* **EXERCISE BRIEF**: Task for the records below: please retype exactly and only the lines from the first through the one with "## Motivation", with every picture omitted.
*** Opening of DATA EXCERPTS ***
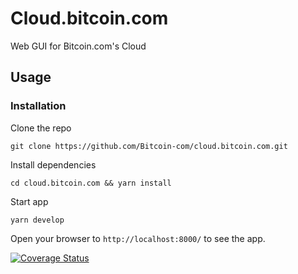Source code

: # Cloud.bitcoin.com

Web GUI for Bitcoin.com's Cloud

## Usage

### Installation

Clone the repo

`git clone https://github.com/Bitcoin-com/cloud.bitcoin.com.git`

Install dependencies

`cd cloud.bitcoin.com && yarn install`

Start app

`yarn develop`

Open your browser to `http://localhost:8000/` to see the app.

[![Coverage Status](https://coveralls.io/repos/github/Bitcoin-com/cloud.bitcoin.com/badge.svg)](https://coveralls.io/github/Bitcoin-com/cloud.bitcoin.com)
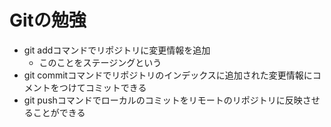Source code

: # Gitの勉強
- git addコマンドでリポジトリに変更情報を追加
   - このことをステージングという
- git commitコマンドでリポジトリのインデックスに追加された変更情報にコメントをつけてコミットできる
- git pushコマンドでローカルのコミットをリモートのリポジトリに反映させることができる 

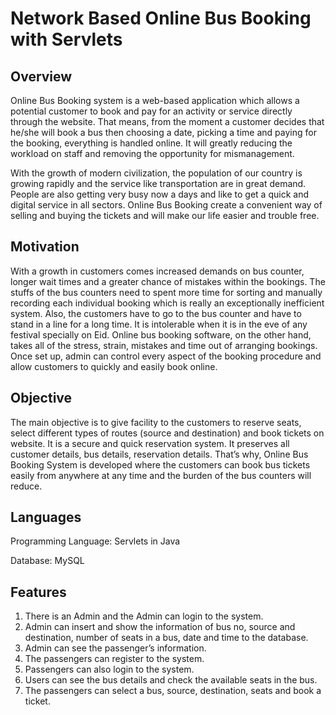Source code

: # Network Based Online Bus Booking with Servlets

## Overview

Online Bus Booking system is a web-based application which allows a potential customer to book and pay for an activity or service directly through the website. That means, from the moment a customer decides that he/she will book a bus then choosing a date, picking a time and paying for the booking, everything is handled online. It will greatly reducing the workload on staff and removing the opportunity for mismanagement.

With the growth of modern civilization, the population of our country is growing rapidly and the service like transportation are in great demand. People are also getting very busy now a days and like to get a quick and digital service in all sectors. Online Bus Booking create a convenient way of selling and buying the tickets and will make our life easier and trouble free.

## Motivation

With a growth in customers comes increased demands on bus counter, longer wait times and a greater chance of mistakes within the bookings. The stuffs of the bus counters need to spent more time for sorting and manually recording each individual booking which is really an exceptionally inefficient system. Also, the customers have to go to the bus counter and have to stand in a line for a long time. It is intolerable when it is in the eve of any festival specially on Eid. Online bus booking software, on the other hand, takes all of the stress, strain, mistakes and time out of arranging bookings. Once set up, admin can control every aspect of the booking procedure and allow customers to quickly and easily book online. 

## Objective  

The main objective is to give facility to the customers to reserve seats, select different types of routes (source and destination) and book tickets on website. It is a secure and quick reservation system. It preserves all customer details, bus details, reservation details. That’s why, Online Bus Booking System is developed where the customers can book bus tickets easily from anywhere at any time and the burden of the bus counters will reduce. 

## Languages

Programming Language: Servlets in Java 

Database: MySQL


## Features

1. There is an Admin and the Admin can login to the system.
2. Admin can insert and show the information of bus no, source and destination, number of seats in a bus, date and time to the database.
3. Admin can see the passenger’s information.
4. The passengers can register to the system.
5. Passengers can also login to the system.
6. Users can see the bus details and check the available seats in the bus.
7. The passengers can select a bus, source, destination, seats and book a ticket.
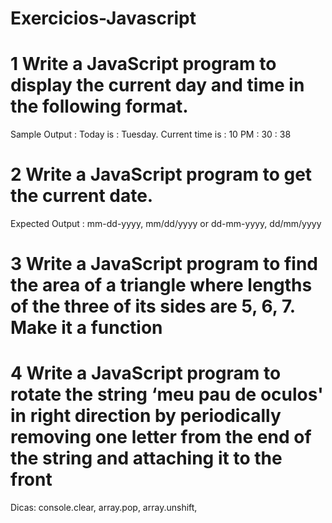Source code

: # Exercicios-Javascript

# 1 Write a JavaScript program to display the current day and time in the following format.
Sample Output : Today is : Tuesday.
Current time is : 10 PM : 30 : 38

# 2 Write a JavaScript program to get the current date.
Expected Output :
mm-dd-yyyy, mm/dd/yyyy or dd-mm-yyyy, dd/mm/yyyy

# 3 Write a JavaScript program to find the area of a triangle where lengths of the three of its sides are 5, 6, 7. Make it a function

# 4 Write a JavaScript program to rotate the string ‘meu pau de oculos' in right direction by periodically removing one letter from the end of the string and attaching it to the front
Dicas: console.clear, array.pop, array.unshift,
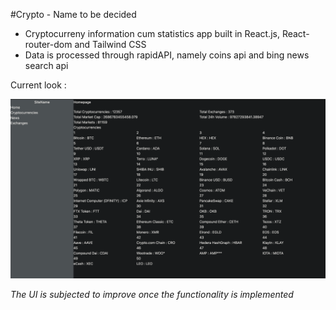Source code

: #Crypto - Name to be decided

* Cryptocurreny information cum statistics app built in React.js, React-router-dom and Tailwind CSS
* Data is processed through rapidAPI, namely coins api and bing news search api

Current look :

![Preview](Preview.png)

*The UI is subjected to improve once the functionality is implemented*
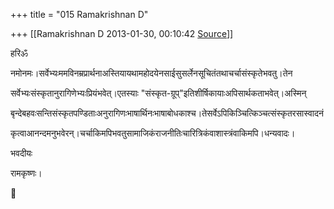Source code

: +++
title = "015 Ramakrishnan D"

+++
[[Ramakrishnan D	2013-01-30, 00:10:42 [Source](https://groups.google.com/g/samskrita/c/Tget3vLYwJ8)]]



हरिॐ

नमोनमः।सर्वेभ्यःममविनम्रप्रार्थनाअस्तियायथामहोदयेनसाईसुसर्लेनसूचितंत‍थाचर्चासंस्कृतेभवतु।तेन

सर्वेभ्यःसंस्कृतानुरागिणेभ्यःप्रियंभवेत्।एतस्याः "संस्कृत-ग्रूप्"इतिशीर्षिकायाःअपिसार्थकताभवेत्।अस्मिन्

बृन्देबहवःसन्तिसंस्कृतपण्डिताःअनुरागिणःभाषार्थिनःभाषाबोधकाश्च।तेसर्वेऽपिकिञ्चित्किञ्चत्संस्कृतरसास्वादनं

कृत्वाआन‍न्दमनुभवेरन्।चर्चाकिमपिभवतुसामाजिकंराजनीतिःचारित्रिकंवाशास्त्रंवाकिमपि।धन्यवादः।

भवदीयः

रामकृष्णः।



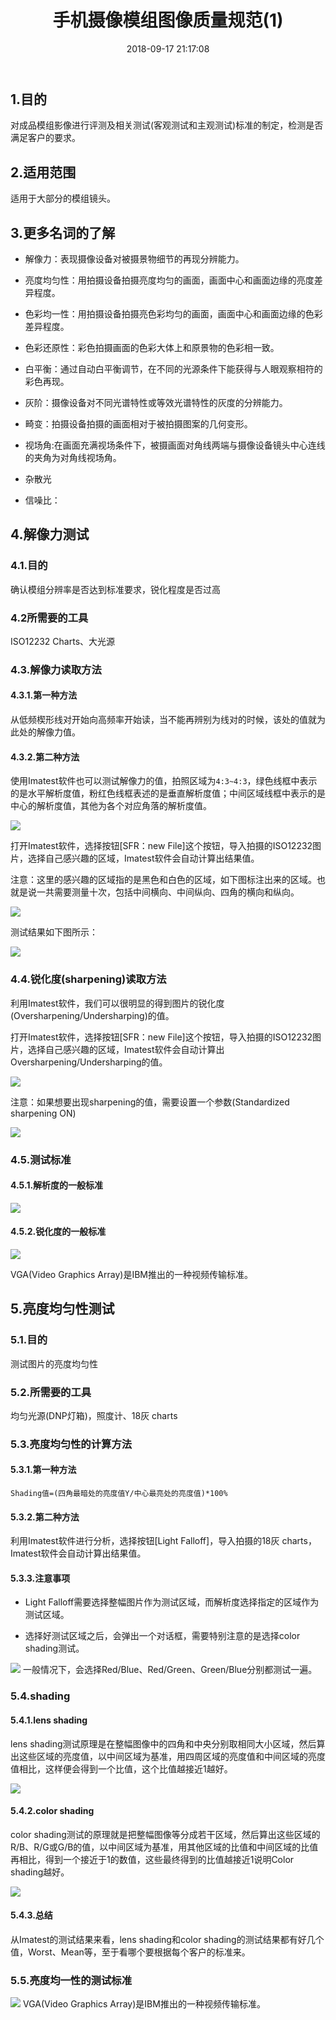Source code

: ﻿---
title: 手机摄像模组图像质量规范(1)
comments: true
date: 2018-09-17 21:17:08
categories: Camera
tags: 图像质量规范
about:

---

## 1.目的

对成品模组影像进行评测及相关测试(客观测试和主观测试)标准的制定，检测是否满足客户的要求。

## 2.适用范围

适用于大部分的模组镜头。

## 3.更多名词的了解

* 解像力：表现摄像设备对被摄景物细节的再现分辨能力。

* 亮度均匀性：用拍摄设备拍摄亮度均匀的画面，画面中心和画面边缘的亮度差异程度。

* 色彩均一性：用拍摄设备拍摄亮色彩均匀的画面，画面中心和画面边缘的色彩差异程度。

* 色彩还原性：彩色拍摄画面的色彩大体上和原景物的色彩相一致。

* 白平衡：通过自动白平衡调节，在不同的光源条件下能获得与人眼观察相符的彩色再现。

* 灰阶：摄像设备对不同光谱特性或等效光谱特性的灰度的分辨能力。

* 畸变：拍摄设备拍摄的画面相对于被拍摄图案的几何变形。

* 视场角:在画面充满视场条件下，被摄画面对角线两端与摄像设备镜头中心连线的夹角为对角线视场角。

* 杂散光

* 信噪比：

## 4.解像力测试

### 4.1.目的

确认模组分辨率是否达到标准要求，锐化程度是否过高

### 4.2所需要的工具

ISO12232 Charts、大光源

### 4.3.解像力读取方法

#### 4.3.1.第一种方法

从低频楔形线对开始向高频率开始读，当不能再辨别为线对的时候，该处的值就为此处的解像力值。

#### 4.3.2.第二种方法

使用Imatest软件也可以测试解像力的值，拍照区域为`4:3~4:3`，绿色线框中表示的是水平解析度值，粉红色线框表述的是垂直解析度值；中间区域线框中表示的是中心的解析度值，其他为各个对应角落的解析度值。

![ ](https://www.cnblogs.com/images/cnblogs_com/cliy-10/1299108/o_28.png)

打开Imatest软件，选择按钮[SFR：new File]这个按钮，导入拍摄的ISO12232图片，选择自己感兴趣的区域，Imatest软件会自动计算出结果值。

注意：这里的感兴趣的区域指的是黑色和白色的区域，如下图标注出来的区域。也就是说一共需要测量十次，包括中间横向、中间纵向、四角的横向和纵向。

![ ](https://www.cnblogs.com/images/cnblogs_com/cliy-10/1299108/o_33.png)

测试结果如下图所示：

![ ](https://www.cnblogs.com/images/cnblogs_com/cliy-10/1299108/o_29.png)

### 4.4.锐化度(sharpening)读取方法

利用Imatest软件，我们可以很明显的得到图片的锐化度(Oversharpening/Undersharping)的值。

打开Imatest软件，选择按钮[SFR：new File]这个按钮，导入拍摄的ISO12232图片，选择自己感兴趣的区域，Imatest软件会自动计算出Oversharpening/Undersharping的值。

![ ](https://www.cnblogs.com/images/cnblogs_com/cliy-10/1299108/o_34.png)

注意：如果想要出现sharpening的值，需要设置一个参数(Standardized sharpening ON)

![ ](https://www.cnblogs.com/images/cnblogs_com/cliy-10/1299108/o_35.png)

### 4.5.测试标准

#### 4.5.1.解析度的一般标准

![ ](https://www.cnblogs.com/images/cnblogs_com/cliy-10/1299108/o_39.png)
#### 4.5.2.锐化度的一般标准

![ ](https://www.cnblogs.com/images/cnblogs_com/cliy-10/1299108/o_40.png)

VGA(Video Graphics Array)是IBM推出的一种视频传输标准。

## 5.亮度均匀性测试

### 5.1.目的

测试图片的亮度均匀性

### 5.2.所需要的工具

均匀光源(DNP灯箱)，照度计、18灰 charts

### 5.3.亮度均匀性的计算方法

#### 5.3.1.第一种方法

`Shading值=(四角最暗处的亮度值Y/中心最亮处的亮度值)*100%`

#### 5.3.2.第二种方法

利用Imatest软件进行分析，选择按钮[Light Falloff]，导入拍摄的18灰 charts，Imatest软件会自动计算出结果值。

#### 5.3.3.注意事项

* Light Falloff需要选择整幅图片作为测试区域，而解析度选择指定的区域作为测试区域。

* 选择好测试区域之后，会弹出一个对话框，需要特别注意的是选择color shading测试。

![ ](https://www.cnblogs.com/images/cnblogs_com/cliy-10/1299108/o_32.png)
一般情况下，会选择Red/Blue、Red/Green、Green/Blue分别都测试一遍。

### 5.4.shading

#### 5.4.1.lens shading

lens shading测试原理是在整幅图像中的四角和中央分别取相同大小区域，然后算出这些区域的亮度值，以中间区域为基准，用四周区域的亮度值和中间区域的亮度值相比，这样便会得到一个比值，这个比值越接近1越好。

![ ](https://www.cnblogs.com/images/cnblogs_com/cliy-10/1299108/o_31.png)
#### 5.4.2.color shading

color shading测试的原理就是把整幅图像等分成若干区域，然后算出这些区域的R/B、R/G或G/B的值，以中间区域为基准，用其他区域的比值和中间区域的比值再相比，得到一个接近于1的数值，这些最终得到的比值越接近1说明Color shading越好。

![ ](https://www.cnblogs.com/images/cnblogs_com/cliy-10/1299108/o_30.png)
#### 5.4.3.总结

从Imatest的测试结果来看，lens shading和color shading的测试结果都有好几个值，Worst、Mean等，至于看哪个要根据每个客户的标准来。

### 5.5.亮度均一性的测试标准

![ ](https://www.cnblogs.com/images/cnblogs_com/cliy-10/1299108/o_41.png)
VGA(Video Graphics Array)是IBM推出的一种视频传输标准。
*** Close of DATA EXCERPTS ***
* **RESULT FOR THIS TASK**:
Source code

: # Cloud.bitcoin.com

Web GUI for Bitcoin.com's Cloud

## Usage

### Installation

Clone the repo

`git clone https://github.com/Bitcoin-com/cloud.bitcoin.com.git`

Install dependencies

`cd cloud.bitcoin.com && yarn install`

Start app

`yarn develop`

Open your browser to `http://localhost:8000/` to see the app.

[![Coverage Status](https://coveralls.io/repos/github/Bitcoin-com/cloud.bitcoin.com/badge.svg)](https://coveralls.io/github/Bitcoin-com/cloud.bitcoin.com)
Source code

: # Gitの勉強
- git addコマンドでリポジトリに変更情報を追加
   - このことをステージングという
- git commitコマンドでリポジトリのインデックスに追加された変更情報にコメントをつけてコミットできる
- git pushコマンドでローカルのコミットをリモートのリポジトリに反映させることができる 

Source code

: # Network Based Online Bus Booking with Servlets

## Overview

Online Bus Booking system is a web-based application which allows a potential customer to book and pay for an activity or service directly through the website. That means, from the moment a customer decides that he/she will book a bus then choosing a date, picking a time and paying for the booking, everything is handled online. It will greatly reducing the workload on staff and removing the opportunity for mismanagement.

With the growth of modern civilization, the population of our country is growing rapidly and the service like transportation are in great demand. People are also getting very busy now a days and like to get a quick and digital service in all sectors. Online Bus Booking create a convenient way of selling and buying the tickets and will make our life easier and trouble free.

## Motivation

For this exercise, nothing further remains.